*** Opening Records for the exercise ***
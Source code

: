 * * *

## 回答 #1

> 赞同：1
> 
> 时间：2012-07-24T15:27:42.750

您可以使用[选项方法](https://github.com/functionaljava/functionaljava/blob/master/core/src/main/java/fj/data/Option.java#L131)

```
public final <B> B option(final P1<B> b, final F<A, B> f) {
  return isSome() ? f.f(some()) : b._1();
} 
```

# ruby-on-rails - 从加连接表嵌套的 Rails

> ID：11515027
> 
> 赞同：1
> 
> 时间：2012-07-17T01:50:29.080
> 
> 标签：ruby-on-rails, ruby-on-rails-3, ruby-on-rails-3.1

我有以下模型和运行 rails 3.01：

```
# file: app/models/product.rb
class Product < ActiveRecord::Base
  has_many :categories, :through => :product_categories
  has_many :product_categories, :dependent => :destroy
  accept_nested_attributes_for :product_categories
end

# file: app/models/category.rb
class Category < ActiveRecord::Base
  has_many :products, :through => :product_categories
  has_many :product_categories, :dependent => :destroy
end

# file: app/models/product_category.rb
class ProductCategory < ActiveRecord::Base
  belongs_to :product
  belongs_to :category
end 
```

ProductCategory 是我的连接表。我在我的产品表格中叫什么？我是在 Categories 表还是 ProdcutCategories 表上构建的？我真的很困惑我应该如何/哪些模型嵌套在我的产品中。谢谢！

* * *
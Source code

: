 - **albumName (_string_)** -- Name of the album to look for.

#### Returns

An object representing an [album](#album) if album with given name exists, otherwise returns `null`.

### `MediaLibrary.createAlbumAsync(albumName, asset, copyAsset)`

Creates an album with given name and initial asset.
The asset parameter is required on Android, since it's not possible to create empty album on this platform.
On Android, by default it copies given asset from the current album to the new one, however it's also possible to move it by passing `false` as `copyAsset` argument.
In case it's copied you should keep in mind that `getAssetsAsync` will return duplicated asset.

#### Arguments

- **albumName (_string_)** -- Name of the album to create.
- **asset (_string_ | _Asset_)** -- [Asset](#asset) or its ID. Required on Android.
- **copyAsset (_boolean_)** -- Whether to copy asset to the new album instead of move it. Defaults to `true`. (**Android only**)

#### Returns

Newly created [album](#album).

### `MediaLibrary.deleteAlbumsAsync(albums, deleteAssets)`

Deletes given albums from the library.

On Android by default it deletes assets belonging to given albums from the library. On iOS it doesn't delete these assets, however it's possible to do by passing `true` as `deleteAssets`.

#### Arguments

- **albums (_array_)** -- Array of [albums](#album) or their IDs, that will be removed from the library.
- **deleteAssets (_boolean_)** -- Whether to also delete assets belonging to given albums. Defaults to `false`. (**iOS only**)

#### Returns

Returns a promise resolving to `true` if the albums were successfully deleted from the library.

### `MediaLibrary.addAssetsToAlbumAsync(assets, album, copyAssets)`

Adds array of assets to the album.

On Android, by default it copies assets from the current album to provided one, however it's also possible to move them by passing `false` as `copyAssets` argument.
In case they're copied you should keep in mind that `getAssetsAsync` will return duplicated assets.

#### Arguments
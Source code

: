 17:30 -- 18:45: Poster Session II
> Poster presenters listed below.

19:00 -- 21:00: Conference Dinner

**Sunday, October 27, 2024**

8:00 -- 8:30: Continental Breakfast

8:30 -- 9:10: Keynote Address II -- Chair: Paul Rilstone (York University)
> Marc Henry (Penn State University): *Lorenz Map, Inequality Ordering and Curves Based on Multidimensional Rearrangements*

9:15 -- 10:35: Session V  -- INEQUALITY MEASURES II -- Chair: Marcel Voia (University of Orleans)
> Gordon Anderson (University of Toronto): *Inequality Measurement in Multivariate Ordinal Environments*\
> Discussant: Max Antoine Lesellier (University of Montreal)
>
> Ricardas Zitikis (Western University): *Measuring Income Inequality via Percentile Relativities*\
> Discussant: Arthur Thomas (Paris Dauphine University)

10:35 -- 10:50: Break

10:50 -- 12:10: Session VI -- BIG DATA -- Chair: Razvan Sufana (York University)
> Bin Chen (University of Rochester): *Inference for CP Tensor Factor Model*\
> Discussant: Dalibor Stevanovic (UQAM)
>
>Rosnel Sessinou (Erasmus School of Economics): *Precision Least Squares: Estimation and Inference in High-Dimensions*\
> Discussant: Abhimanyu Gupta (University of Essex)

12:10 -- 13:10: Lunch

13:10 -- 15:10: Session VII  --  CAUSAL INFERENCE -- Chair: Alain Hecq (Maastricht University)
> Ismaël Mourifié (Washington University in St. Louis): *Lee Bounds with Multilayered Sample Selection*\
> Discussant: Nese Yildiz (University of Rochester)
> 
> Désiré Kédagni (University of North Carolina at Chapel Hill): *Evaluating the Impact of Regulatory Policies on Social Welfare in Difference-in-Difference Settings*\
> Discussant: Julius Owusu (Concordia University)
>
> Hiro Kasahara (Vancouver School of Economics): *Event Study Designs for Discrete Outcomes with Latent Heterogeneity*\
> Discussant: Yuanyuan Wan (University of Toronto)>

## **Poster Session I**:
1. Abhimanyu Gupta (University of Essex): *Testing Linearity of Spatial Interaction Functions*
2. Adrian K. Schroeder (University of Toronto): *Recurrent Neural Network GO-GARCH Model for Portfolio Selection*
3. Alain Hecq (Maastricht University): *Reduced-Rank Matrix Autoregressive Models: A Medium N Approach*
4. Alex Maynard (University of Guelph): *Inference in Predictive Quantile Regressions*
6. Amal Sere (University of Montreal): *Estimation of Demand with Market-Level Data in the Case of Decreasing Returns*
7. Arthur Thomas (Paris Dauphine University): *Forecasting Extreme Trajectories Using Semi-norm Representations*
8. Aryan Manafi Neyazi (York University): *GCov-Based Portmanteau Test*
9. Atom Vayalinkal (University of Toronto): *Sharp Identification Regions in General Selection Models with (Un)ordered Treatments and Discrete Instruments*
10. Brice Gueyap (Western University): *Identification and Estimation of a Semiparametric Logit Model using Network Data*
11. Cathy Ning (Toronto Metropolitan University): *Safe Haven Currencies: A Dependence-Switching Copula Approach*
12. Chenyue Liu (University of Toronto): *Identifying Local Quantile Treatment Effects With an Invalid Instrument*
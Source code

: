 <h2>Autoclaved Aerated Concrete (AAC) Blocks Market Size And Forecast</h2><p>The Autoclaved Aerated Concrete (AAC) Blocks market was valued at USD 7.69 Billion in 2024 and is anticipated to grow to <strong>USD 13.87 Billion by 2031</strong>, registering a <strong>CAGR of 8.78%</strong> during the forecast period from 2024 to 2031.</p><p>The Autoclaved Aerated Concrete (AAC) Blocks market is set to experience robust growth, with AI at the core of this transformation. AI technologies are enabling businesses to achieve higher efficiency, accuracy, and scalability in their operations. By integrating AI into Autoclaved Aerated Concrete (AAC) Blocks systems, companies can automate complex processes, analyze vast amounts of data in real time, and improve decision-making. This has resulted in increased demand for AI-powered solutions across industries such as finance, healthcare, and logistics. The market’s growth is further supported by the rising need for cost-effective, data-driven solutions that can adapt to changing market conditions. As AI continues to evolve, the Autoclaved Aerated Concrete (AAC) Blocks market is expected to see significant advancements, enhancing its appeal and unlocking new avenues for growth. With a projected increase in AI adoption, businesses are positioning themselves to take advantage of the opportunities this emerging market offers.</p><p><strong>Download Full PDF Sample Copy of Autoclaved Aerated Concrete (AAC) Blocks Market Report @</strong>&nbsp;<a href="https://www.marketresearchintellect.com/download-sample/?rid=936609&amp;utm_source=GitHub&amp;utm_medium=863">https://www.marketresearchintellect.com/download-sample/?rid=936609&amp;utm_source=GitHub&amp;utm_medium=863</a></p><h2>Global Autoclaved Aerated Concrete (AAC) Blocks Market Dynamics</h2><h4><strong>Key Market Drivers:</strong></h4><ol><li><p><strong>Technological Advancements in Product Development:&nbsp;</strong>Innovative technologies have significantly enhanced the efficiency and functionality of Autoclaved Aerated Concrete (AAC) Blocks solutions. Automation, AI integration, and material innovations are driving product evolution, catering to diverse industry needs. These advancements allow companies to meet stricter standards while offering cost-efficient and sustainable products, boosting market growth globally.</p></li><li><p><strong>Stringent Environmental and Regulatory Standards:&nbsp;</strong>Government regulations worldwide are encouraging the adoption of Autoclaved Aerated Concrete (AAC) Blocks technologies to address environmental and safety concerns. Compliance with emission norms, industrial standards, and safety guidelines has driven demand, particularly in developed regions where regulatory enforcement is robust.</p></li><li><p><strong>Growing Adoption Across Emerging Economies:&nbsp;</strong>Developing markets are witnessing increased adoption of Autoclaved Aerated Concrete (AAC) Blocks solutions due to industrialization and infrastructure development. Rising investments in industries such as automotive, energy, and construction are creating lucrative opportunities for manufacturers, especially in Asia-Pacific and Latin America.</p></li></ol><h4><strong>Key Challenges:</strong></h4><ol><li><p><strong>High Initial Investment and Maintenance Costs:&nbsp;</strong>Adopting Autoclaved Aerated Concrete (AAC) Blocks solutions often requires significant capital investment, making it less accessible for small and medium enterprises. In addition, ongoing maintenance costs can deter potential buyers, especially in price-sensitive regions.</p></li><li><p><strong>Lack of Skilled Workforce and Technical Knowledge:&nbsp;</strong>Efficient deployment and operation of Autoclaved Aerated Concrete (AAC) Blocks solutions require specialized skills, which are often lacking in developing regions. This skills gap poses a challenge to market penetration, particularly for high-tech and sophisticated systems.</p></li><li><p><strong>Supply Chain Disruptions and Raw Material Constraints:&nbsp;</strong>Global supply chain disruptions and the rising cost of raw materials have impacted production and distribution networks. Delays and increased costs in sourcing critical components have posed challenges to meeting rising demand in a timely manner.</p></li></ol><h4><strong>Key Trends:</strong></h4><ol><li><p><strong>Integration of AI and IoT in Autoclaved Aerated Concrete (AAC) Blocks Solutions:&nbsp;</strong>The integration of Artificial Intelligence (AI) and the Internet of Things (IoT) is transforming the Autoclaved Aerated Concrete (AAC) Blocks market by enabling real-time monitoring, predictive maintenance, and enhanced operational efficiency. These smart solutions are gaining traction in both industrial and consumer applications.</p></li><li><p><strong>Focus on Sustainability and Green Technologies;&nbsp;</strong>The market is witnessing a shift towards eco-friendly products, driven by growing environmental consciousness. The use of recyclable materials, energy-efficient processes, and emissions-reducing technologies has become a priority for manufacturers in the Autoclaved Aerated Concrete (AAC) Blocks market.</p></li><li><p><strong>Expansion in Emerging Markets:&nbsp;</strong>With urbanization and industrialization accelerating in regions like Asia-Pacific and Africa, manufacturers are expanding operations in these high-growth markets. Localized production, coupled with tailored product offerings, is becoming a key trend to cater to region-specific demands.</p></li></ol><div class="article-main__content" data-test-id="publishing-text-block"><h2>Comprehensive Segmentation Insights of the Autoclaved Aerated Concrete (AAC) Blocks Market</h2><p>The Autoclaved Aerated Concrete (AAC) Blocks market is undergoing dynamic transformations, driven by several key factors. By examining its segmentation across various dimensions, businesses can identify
*** Closing Records for the exercise ***
* **Work required**: Take from the listing above each line that contains the string "Chair".

* **Response to the task**:
8:30 -- 9:10: Keynote Address II -- Chair: Paul Rilstone (York University)
9:15 -- 10:35: Session V  -- INEQUALITY MEASURES II -- Chair: Marcel Voia (University of Orleans)
10:50 -- 12:10: Session VI -- BIG DATA -- Chair: Razvan Sufana (York University)
13:10 -- 15:10: Session VII  --  CAUSAL INFERENCE -- Chair: Alain Hecq (Maastricht University)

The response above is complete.